The Cultural Roots Of the Royal Baby CrazeJuly 29th, 2013 by Dean Foster | Discuss This »
Every country has a defining cultural issue. In the United States, whether or not we like to admit it, that issue is race. Internationally, our nation’s racial tensions are not a well-kept secret and according to many of our global neighbors they are a defining characteristic of American life. If you cross the pond to the United Kingdom the defining cultural issue is not race, it is class. Where here, race drives a large part of our cultural discussion; in the U.K. that major national theme becomes an issue of social status.
The most recent international example of Britain’s class obsession can be seen in the birth of the royal baby. The country’s mania (and indeed the international mania) over the royal pregnancy, the royal baby bump, and ultimately the royal birth finds its roots in a conversation about social hierarchy. When talking about the U.K. you are dealing with a society firmly and historically built around the delineations of class. The royal family, quite obviously, is the very top of this classist pyramid, and for that reason it is only natural for Britons to focus their attention on every nuance of these royal lives.

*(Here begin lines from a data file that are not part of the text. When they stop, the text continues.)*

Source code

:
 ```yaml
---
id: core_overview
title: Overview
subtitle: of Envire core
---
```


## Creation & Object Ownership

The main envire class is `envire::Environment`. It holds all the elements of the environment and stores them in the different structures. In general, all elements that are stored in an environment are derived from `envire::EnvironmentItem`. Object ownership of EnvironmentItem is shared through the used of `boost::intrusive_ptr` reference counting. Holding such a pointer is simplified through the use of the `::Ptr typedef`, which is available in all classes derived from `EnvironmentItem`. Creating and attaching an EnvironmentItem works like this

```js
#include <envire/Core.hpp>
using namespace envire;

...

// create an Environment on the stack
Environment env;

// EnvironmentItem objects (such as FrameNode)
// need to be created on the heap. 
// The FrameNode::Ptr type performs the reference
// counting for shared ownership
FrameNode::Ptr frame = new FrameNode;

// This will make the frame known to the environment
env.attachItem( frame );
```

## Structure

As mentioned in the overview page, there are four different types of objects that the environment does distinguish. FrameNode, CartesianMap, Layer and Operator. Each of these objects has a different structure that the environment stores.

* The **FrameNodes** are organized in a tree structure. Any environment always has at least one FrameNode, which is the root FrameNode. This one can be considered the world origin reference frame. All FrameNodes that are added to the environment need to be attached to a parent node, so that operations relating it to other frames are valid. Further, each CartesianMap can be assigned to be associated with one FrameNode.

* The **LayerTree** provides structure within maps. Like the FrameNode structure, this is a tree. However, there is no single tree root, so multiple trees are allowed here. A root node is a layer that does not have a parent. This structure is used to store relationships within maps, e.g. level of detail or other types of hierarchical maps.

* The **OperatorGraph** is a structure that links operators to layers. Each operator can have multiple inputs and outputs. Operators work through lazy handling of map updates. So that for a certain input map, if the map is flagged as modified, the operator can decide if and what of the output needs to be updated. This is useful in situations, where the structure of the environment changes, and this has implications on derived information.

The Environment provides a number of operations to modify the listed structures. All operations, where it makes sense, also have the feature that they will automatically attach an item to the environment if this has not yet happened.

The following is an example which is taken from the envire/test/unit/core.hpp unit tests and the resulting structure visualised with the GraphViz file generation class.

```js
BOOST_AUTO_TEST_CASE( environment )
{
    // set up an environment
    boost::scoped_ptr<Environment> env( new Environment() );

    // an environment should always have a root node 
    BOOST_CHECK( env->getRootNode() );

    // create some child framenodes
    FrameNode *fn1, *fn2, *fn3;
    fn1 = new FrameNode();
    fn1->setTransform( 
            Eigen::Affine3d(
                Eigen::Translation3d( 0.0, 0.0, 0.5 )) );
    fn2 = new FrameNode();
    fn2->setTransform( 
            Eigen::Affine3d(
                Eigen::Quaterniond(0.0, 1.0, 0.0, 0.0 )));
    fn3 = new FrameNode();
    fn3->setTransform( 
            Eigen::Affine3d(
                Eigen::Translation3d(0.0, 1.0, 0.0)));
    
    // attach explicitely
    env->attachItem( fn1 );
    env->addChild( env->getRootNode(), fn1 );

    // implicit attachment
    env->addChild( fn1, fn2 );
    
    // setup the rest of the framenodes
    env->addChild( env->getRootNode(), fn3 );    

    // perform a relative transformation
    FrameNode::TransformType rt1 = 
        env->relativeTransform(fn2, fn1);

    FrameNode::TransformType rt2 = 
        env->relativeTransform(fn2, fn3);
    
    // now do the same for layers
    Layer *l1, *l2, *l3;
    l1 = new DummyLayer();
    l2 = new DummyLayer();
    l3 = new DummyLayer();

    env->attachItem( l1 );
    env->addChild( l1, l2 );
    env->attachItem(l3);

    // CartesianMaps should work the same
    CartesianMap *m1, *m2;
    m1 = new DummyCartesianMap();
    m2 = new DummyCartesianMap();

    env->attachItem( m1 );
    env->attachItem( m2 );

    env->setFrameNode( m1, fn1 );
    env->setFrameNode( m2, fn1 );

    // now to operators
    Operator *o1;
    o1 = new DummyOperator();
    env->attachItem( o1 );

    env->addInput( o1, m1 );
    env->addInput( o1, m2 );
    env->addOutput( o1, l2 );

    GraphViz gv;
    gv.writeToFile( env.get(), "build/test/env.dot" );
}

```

Within the United Kingdom this issue of class is directly addressed and is a fundamental property of daily life. Britons know how to behave with other Britons once class has been established, and take social comfort in their membership to a particular social ranking. Certainly people harbor desires to rise, economically speaking, but someone’s social roots always remain intact. The monarchy is the most real, powerful, and existing symbol of class in today’s England. Events that occur regarding the monarchy become flashpoints for all the feelings, understandings, meanings, and history of British class identity. With all that in mind, the event of the royal birth is far more important than the birth itself. It becomes an opportunity for Britons to reaffirm this hierarchy, restate their class identity, and reaffirm their faith in the society that this is built upon.